In Alberta, which sprouts parties like spring dandelions, MLA Derek Fildebrand­t, banished from the United Conservati­ve Party for legal and ethical transgress­ions, was elected leader of his own Freedom Conservati­ve Party. It sounds like it was named by a teenager fed up with his parents’ nightly curfew.

With a little more imaginatio­n, Fildebrand­t could have called it the Hit and Run Party, Poaching Party or Double Dipping Party. So many choices. So little time.

Even the more broadly based parties get into the act. The Wildrose party (now defunct) duplicated the licence plate slogan, while the Alberta Party, refusing to give away its political leanings, decided to just embrace the whole province. The United Conservati­ve Party, trying to corral all the disparate right-leaning folks, is based on optimism about unity and an eagerness to replace the New Democratic Party, which is far from New.

One could picture a batch of new parties.

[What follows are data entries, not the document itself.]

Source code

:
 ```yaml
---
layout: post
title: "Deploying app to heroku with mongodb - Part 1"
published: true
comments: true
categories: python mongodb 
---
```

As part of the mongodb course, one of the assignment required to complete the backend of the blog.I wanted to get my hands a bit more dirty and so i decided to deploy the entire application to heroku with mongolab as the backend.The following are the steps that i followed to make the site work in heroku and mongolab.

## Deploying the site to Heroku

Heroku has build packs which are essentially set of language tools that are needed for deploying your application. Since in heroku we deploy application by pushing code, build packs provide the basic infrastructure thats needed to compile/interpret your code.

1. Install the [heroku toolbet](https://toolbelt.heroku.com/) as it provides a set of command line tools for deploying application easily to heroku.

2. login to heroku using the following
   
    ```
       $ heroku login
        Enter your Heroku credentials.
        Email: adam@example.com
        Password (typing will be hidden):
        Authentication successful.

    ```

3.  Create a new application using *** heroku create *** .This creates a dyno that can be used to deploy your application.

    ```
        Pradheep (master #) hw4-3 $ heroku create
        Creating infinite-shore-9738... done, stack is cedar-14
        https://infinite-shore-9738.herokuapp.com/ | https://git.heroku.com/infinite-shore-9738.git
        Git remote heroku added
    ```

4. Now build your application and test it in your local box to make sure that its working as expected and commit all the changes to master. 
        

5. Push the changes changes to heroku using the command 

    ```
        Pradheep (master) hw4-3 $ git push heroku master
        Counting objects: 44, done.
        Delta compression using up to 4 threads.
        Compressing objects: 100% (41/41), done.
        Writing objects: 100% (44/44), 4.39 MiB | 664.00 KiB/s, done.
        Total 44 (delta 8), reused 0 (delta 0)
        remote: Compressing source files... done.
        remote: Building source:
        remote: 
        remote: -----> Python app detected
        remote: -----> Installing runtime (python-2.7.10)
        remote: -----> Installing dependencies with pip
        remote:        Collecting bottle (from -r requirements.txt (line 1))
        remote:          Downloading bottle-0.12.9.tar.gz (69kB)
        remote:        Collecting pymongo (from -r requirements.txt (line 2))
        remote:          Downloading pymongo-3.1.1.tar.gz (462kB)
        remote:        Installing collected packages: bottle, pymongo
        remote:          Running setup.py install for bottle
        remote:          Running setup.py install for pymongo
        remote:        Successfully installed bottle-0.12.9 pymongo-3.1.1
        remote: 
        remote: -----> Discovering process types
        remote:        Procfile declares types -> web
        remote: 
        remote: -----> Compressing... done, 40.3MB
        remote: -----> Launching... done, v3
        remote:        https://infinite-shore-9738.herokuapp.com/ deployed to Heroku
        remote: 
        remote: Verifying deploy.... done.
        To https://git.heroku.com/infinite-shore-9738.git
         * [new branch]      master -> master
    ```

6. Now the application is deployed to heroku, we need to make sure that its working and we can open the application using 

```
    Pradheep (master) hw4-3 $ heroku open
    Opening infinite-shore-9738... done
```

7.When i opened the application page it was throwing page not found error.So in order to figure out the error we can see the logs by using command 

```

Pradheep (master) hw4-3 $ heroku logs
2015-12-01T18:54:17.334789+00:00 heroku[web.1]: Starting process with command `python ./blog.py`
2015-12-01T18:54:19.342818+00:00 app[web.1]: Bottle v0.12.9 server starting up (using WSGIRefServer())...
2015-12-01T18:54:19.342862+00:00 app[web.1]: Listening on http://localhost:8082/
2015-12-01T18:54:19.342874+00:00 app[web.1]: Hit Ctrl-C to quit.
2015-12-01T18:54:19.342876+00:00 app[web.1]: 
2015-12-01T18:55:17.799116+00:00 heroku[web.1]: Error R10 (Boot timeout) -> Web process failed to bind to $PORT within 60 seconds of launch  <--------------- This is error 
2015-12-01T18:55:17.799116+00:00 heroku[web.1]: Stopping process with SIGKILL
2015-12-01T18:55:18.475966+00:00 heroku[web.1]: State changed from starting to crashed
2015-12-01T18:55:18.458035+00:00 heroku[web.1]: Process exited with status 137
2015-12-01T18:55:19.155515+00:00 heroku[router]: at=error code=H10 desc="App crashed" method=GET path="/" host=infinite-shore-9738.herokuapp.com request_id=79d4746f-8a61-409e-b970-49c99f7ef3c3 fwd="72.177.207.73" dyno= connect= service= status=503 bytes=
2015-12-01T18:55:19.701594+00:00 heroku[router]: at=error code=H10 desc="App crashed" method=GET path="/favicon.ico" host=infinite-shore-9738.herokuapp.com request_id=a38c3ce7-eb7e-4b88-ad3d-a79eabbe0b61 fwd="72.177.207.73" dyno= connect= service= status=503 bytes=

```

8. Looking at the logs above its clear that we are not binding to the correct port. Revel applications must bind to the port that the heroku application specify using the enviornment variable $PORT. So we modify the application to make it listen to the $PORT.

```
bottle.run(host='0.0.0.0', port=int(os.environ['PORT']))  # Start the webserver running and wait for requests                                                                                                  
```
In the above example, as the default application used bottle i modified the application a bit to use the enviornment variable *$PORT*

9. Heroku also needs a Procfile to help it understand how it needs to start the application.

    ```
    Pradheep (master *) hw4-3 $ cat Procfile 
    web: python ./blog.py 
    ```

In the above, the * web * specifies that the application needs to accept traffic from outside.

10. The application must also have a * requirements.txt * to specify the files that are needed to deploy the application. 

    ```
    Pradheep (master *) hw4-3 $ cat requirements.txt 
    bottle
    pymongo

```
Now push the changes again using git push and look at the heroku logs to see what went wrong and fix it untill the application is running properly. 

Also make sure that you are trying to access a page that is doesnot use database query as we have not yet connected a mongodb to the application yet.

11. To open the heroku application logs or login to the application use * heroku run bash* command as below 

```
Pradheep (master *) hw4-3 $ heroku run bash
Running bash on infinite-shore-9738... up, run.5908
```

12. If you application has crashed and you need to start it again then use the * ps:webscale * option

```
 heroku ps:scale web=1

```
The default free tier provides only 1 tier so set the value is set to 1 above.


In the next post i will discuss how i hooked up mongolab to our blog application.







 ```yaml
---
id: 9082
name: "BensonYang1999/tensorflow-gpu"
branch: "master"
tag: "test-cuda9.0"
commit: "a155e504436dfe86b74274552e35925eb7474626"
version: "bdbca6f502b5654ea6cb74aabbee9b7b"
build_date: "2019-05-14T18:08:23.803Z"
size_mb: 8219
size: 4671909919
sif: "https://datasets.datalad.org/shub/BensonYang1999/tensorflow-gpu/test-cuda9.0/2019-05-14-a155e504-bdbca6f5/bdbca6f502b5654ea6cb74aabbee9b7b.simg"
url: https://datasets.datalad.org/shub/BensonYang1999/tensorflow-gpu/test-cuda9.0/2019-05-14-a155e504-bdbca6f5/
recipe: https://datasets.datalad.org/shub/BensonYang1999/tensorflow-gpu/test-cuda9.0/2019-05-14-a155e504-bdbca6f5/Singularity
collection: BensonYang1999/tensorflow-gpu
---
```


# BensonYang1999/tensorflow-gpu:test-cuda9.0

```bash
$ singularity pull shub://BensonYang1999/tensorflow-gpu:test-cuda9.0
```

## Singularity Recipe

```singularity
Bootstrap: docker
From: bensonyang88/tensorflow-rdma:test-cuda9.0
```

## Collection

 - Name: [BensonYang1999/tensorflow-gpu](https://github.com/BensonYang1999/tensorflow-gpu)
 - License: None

Calgary city council rebel Jeromy Farkas could lead the Skunk at the Garden Party Party, while financier-philanthro­pist-agitator W. Brett Wilson could start the W. Loud Shirt Independen­t Lynching Party.

Then there are parties we’d really like to see. If Joe Ceci, Alberta finance minister and craft brewery champion, ever loses his job, he could head the Free IPA Party. Now that’s a cause we can all get behind.